“No Reform Possible by Law” American Sentinel 12, 47, pp. 737, 738.

THERE can be no such thing as reform by civil law.

This is a fact that should be evident to every Christian, and to every thoughtful student of history.

There never was any such thing as reform by civil law since human history began.

There never was a law enacted by any power whatever that could make a good man out of a bad man, or bring a good life out of an evil heart.

Even the law of God is powerless to produce good in the life of an individual fallen, as all upon earth are, under the power of sin. This is a fact plainly set forth in the scriptures of truth.

Yet the law of God is a perfect law; every other law that was ever passed, or that ever can be, is inferior to it. How, then, can it be expected that a law of man can produce results which are beyond the power of that law?

Yet reforms are necessary. Without them the world [738] would have gone to destruction long ago. And there have been great reforms accomplished, which have brought benefits that have reached down through the ages. There is nothing to which history testifies more plainly than to this.

What, then, is the true agency in real reform? Both history and inspiration answer, The Word of God.

In the first place, the Word of God formed all things, and made them perfect. This being so, it is evident that the same Word has power to re-form all things and restore them to their original state.

When God would destroy the world by a flood because of its wickedness, he sent Noah, “a preacher of righteousness” unto the people, for a hundred and twenty years. The world would not be reformed, it is true; but not Christian will question that God employed a means which would have wrought a reform, if the people had received the message which Noah preached.

When God’s ancient people, Israel, fell into sin, he sent to them, from time to time, the prophets, who proclaimed the word that the Lord had given them. And when the people heeded that word, it brought them again into the ways of righteousness.

Coming down to modern times, we note the great Reformation which swept over Europe in the sixteenth century. What was the power of the Reformation? Was it any other than the power of the divine Word, proclaimed by Luther and his associates?

After them, Wesley, Whitefield, Bunyan, and others, by the same preaching of the Word, wrought reforms which swept over wide communities, and contributed powerfully to the realization of the peace and prosperity which English-speaking nations enjoy to-day.

And now come the great organizations which number in their ranks to inaugurate another great reform—to turn the people again into the way of righteousness and peace—by an agency of which the great reforms of the past know nothing. They propose to inaugurate their great reform through politics.

They propose to mass all their forces at the polls. They propose to have politics preached from the pulpit. They propose to desert the prayer meeting for the primary when the two assemblies are held on the same evening. They propose to lay siege to every legislature until they shall have such laws enacted in every State, and by Congress, as they deem necessary for the regeneration of society and the preservation of good government.

In the face of the fact that no reform was ever in the history of the world accomplished by such means, and of the equally plain fact that the Word of God is the one divinely appointed agency of true reform, they propose to reform society and the nation by civil law. This very next month, one great division of these church forces will send in a petition of a million and a half names to Congress, calling for a recognition of God in the national Constitution.
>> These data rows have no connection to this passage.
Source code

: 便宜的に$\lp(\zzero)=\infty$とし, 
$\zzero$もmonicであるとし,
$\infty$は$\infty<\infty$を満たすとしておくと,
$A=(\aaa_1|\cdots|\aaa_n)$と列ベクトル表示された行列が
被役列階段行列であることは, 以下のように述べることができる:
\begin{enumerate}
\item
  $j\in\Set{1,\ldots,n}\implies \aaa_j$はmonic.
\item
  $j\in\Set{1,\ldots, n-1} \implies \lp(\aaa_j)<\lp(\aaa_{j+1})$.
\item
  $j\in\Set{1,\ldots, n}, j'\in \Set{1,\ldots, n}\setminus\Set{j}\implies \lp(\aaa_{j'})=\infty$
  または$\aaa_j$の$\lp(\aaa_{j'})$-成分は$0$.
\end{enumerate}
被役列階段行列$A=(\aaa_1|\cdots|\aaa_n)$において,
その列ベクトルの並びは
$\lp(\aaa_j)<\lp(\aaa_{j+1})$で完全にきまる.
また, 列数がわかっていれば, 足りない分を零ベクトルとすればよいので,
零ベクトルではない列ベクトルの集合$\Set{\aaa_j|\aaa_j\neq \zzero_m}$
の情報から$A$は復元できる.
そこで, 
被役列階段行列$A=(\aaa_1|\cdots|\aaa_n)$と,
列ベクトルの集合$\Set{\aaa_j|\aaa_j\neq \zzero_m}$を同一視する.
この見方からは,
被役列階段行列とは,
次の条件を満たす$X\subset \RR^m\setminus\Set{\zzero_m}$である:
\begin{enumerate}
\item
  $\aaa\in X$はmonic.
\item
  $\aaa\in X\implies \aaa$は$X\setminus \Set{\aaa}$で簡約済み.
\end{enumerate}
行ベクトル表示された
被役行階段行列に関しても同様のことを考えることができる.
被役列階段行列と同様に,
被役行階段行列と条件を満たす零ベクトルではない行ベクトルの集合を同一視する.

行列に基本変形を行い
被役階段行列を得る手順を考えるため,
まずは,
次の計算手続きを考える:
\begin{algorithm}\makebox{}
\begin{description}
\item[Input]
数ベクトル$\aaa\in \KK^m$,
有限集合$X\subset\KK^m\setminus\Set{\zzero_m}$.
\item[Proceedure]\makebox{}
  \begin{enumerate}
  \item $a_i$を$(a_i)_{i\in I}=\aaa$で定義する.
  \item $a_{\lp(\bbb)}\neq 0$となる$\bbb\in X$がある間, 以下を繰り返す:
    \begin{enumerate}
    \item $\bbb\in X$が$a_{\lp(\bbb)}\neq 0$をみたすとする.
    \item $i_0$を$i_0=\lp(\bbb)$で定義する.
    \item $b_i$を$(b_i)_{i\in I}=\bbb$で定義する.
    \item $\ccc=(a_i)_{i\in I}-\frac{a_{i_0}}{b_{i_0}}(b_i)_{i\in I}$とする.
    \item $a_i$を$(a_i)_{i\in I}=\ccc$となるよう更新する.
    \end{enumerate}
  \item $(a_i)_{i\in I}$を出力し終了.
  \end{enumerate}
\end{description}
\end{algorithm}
What will be the result of this work? It will have some result, that is certain. It will have a tremendous result; the magnitude of the forces employed, and of the interests affected, afford sufficient evidence upon that point. But as it cannot produce a genuine reform, the result will be of that nature which every counterfeit must produce,—that of damage to the people. It will bring ruin upon their interests, both material and spiritual.

“By the law is the knowledge of sin;” and by the law is condemnation. But the trouble with the world is not that it has no knowledge of sin, or is not condemned. The world does not need more law; but more of the preaching of the power of love, and of the righteousness of God, which is not by the law, but by the faith of Jesus Christ.

THE important question is not that of whether we are citizens of this or that country on earth, but whether we are “fellow citizens with the saints,” or belong to the “strangers and foreigners.” Ephesians 2:19. No foreigner can set foot on the shores of the land of promise.